Green’s Dictionary of Slang

worm n.

1. [17C–early 18C; 1940s+] the penis.

2. [mid-19C] a policeman [? SE worm, an unpleasant, despicable person].

3. [1910s–40s] (US Und.) silk; thus worm-worker, a thief who specializes in stealing silk [play on SE silkworm].

4. [1920s–40s] (US) in pl., spaghetti; thus worms in blood, spaghetti in tomato sauce.

5. [1960s] (US campus) a notably hard worker.

6. [1980s+] (drugs) phencyclidine [ety. unknown].

In compounds

worm farm (n.)

[1960s+] (orig. US) an eccentric, one whose mind is ‘full of worms’; thus living on a worm farm, crazy, eccentric.

worm hustling (n.) (also worm work) [hustle v. (2)]

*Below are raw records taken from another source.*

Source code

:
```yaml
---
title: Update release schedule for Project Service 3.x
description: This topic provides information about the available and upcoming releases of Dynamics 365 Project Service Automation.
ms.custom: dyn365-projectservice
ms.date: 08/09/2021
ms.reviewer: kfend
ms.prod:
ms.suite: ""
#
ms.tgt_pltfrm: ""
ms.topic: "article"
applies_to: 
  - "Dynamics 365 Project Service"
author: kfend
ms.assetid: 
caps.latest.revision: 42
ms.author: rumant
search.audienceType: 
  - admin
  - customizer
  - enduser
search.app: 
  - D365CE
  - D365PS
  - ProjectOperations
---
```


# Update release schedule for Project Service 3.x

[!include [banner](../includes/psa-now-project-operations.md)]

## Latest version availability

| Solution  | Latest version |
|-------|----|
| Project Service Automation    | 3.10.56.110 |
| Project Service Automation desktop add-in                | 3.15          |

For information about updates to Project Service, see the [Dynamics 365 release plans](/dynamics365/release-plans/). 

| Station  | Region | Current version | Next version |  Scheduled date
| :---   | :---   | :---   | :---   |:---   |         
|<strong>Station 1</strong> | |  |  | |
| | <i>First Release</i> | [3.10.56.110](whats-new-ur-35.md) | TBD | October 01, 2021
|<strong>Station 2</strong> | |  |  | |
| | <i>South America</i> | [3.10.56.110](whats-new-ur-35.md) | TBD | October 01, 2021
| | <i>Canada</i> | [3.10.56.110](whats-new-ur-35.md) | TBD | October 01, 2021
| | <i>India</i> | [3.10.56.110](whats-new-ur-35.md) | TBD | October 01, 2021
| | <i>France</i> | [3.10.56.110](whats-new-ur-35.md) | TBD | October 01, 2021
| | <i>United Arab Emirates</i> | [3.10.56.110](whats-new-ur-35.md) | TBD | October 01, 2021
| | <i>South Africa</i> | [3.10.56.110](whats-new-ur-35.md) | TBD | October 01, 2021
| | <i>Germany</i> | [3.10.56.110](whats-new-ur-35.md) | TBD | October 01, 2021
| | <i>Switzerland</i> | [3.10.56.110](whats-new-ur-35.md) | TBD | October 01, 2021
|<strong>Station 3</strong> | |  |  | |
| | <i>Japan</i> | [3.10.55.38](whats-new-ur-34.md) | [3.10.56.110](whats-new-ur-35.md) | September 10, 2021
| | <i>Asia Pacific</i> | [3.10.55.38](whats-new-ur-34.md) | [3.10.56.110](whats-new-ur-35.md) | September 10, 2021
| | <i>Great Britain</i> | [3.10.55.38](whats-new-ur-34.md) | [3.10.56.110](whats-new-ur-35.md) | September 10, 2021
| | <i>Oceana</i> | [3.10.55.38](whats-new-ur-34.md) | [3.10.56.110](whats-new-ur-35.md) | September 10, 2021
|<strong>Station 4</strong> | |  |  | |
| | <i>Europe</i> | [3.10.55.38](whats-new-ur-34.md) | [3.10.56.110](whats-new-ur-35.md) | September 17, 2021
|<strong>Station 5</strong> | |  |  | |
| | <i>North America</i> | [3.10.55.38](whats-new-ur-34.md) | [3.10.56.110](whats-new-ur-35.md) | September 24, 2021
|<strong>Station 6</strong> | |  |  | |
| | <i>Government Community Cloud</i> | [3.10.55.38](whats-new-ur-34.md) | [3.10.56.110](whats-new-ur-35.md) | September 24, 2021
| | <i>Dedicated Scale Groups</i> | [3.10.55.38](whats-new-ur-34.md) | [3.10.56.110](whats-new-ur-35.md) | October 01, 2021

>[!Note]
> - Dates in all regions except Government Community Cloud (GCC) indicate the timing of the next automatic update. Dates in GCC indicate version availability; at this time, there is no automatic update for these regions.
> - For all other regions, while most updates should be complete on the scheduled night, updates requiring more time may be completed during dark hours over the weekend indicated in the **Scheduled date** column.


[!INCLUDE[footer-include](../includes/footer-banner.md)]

[1930s–40s] (US Und.) selling fake silk.

In phrases

burp one’s/the worm (v.) (also burp the snake)

[1990s+] to masturbate.

SE in slang uses

In compounds

wormbait (n.) (also worm food, worm meat)

[1940s+] a corpse.

worm-crusher (n.)

[mid-19C] (US) a foot soldier.

wormdick (n.) [dick n.1 (5)]

[1990s+] a very unpleasant person; thus a general term of abuse.

In phrases

are you saving it for the worms? (also are you keeping it for the worms?) [SE worm’s meat, a corpse]

[1940s+] (orig. US) addressed to a supposed virgin, this phr. is intended to shame or bluster her into intercourse.

take one for the worms (v.) [the assumption that drinking will, eventually, prove fatal]

[late 19C–1930s] to have a drink of alcohol.